High price of your pills hard to swallow?

A grassroots campaign in South Africa could change all that

Fix the patent laws

If you pay out of pocket for your medication, you probably know what a generic medication is because they’re cheaper than brand-name drugs, many of which are under patent.

Generic medicines are made up of exactly the same ingredients and work in exactly the same way as patented medicines. For example, both paracetamol and Panado will ease your headache and break that fever but paracetamol will probably be cheaper at your local pharmacy than branded Panado.

The reason your pharmacist can dispense you generic paracetamol is because the drug is off-patent, meaning that many different companies can make and sell it. So you can get paracetamol, Panado and Calpol – all the same drug just made by different companies.

But many other drugs are still under patent, making them expensive and keeping them out of South Africa’s public sector. This is because South African patent laws make it easy for companies to register patents for drugs they didn’t invent and didn’t even substantially improve.  Great for pharmaceutical companies’ bottom lines but bad for your pocket.


What is a patent?

A patent allows a company exclusive rights to produce and sell whatever has been patented, from medicines to kinds of seeds, without competition for a 20-year period. Ideally, the system helps reward companies who have invented something new or substantially improved a product.


 How easy is it to get a patent in South Africa? Very. South Africa grants almost every patent application it receives, making its patent system one of the world’s most lenient. While pharmaceutical companies cash in, the government and patients pay the price.  Governments pay excessive amounts on drugs instead of strengthening the health care system and patients pay as medicines like for cancer treatments while third-line antiretrovirals (ARVs) and drug-resistant tuberculosis (DR-TB) drugs remain out of reach for many dependent on state-provided healthcare.

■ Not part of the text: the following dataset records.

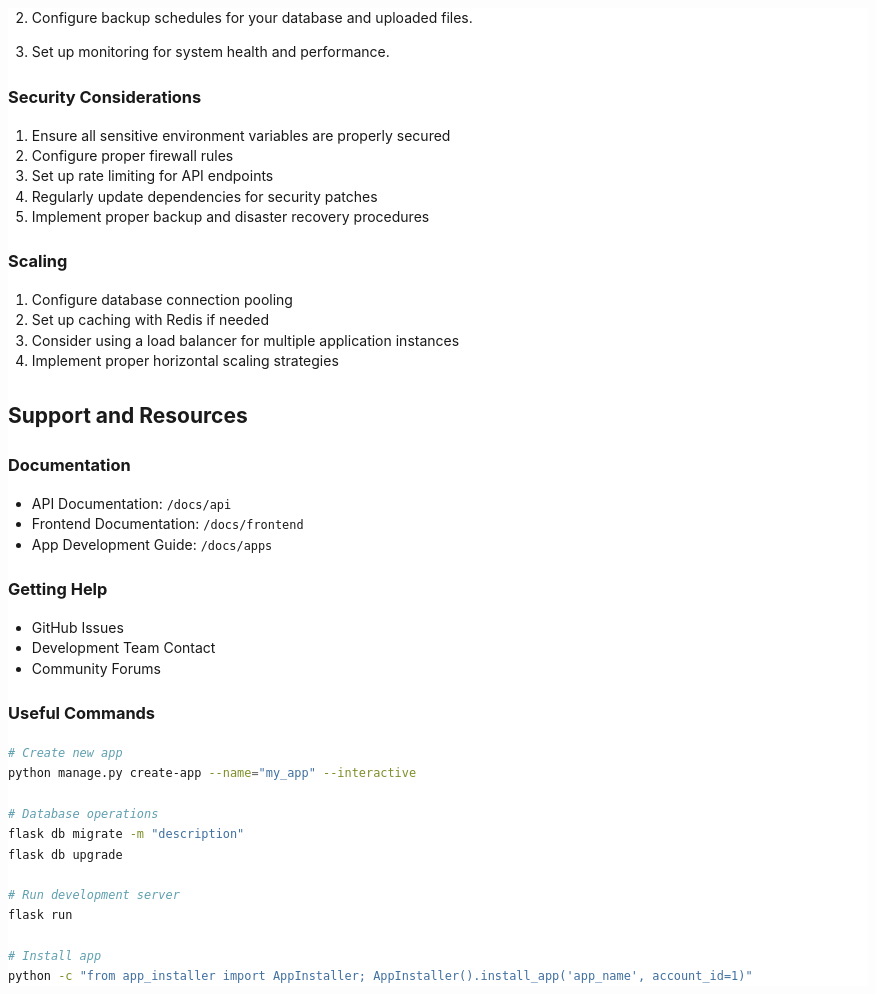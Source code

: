 2. Configure backup schedules for your database and uploaded files.

3. Set up monitoring for system health and performance.

### Security Considerations
1. Ensure all sensitive environment variables are properly secured
2. Configure proper firewall rules
3. Set up rate limiting for API endpoints
4. Regularly update dependencies for security patches
5. Implement proper backup and disaster recovery procedures

### Scaling
1. Configure database connection pooling
2. Set up caching with Redis if needed
3. Consider using a load balancer for multiple application instances
4. Implement proper horizontal scaling strategies

## Support and Resources

### Documentation
- API Documentation: `/docs/api`
- Frontend Documentation: `/docs/frontend`
- App Development Guide: `/docs/apps`

### Getting Help
- GitHub Issues
- Development Team Contact
- Community Forums

### Useful Commands
```bash
# Create new app
python manage.py create-app --name="my_app" --interactive

# Database operations
flask db migrate -m "description"
flask db upgrade

# Run development server
flask run

# Install app
python -c "from app_installer import AppInstaller; AppInstaller().install_app('app_name', account_id=1)"
```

Envisioned as a form of intellectual property protection, patents are typically awarded to companies who can prove their product is new. Not in South Africa, say activists and researchers who claim that the country’s lax patent system is allowing pharmaceutical companies to get and extend patents on drugs based on immaterial changes to drugs – like the changing of a pill’s colour or adding table salt to a formulation. The current patent system grants patent applications as long as companies do the paperwork and pay the fees and do not examine the merit of many patent applications.  A study by South Africa’s University of Pretoria found that 80 percent of patents in South Africa would not have been granted if the country actually interrogated patent applications properly.

With this kind of patent protection, competition is eliminated and drug prices stay high - putting medicines out of reach for South African patients. In South Africa, third-line ARVs  - all under patent - cost about R35,000 per patient per year in the private sector. This high cost means thousands of patients in need of these drugs of last resort go without because the public sector can’t afford them. With as many as 27,000 cases of multi-drug resistant TB cases diagnosed in South Africa annually, one of the few drugs available to treat it, linezolid, costs about R22,00 per month of treatment due to patent protection.

To fight for a better deal for patients, MSF and the Treatment Action Campaign have launched a campaign called “Fix the Patent Laws,” www.fixthepatentlaws.org. We’re asking the government to do just that, fix the patent laws because medicines shouldn’t be a luxury.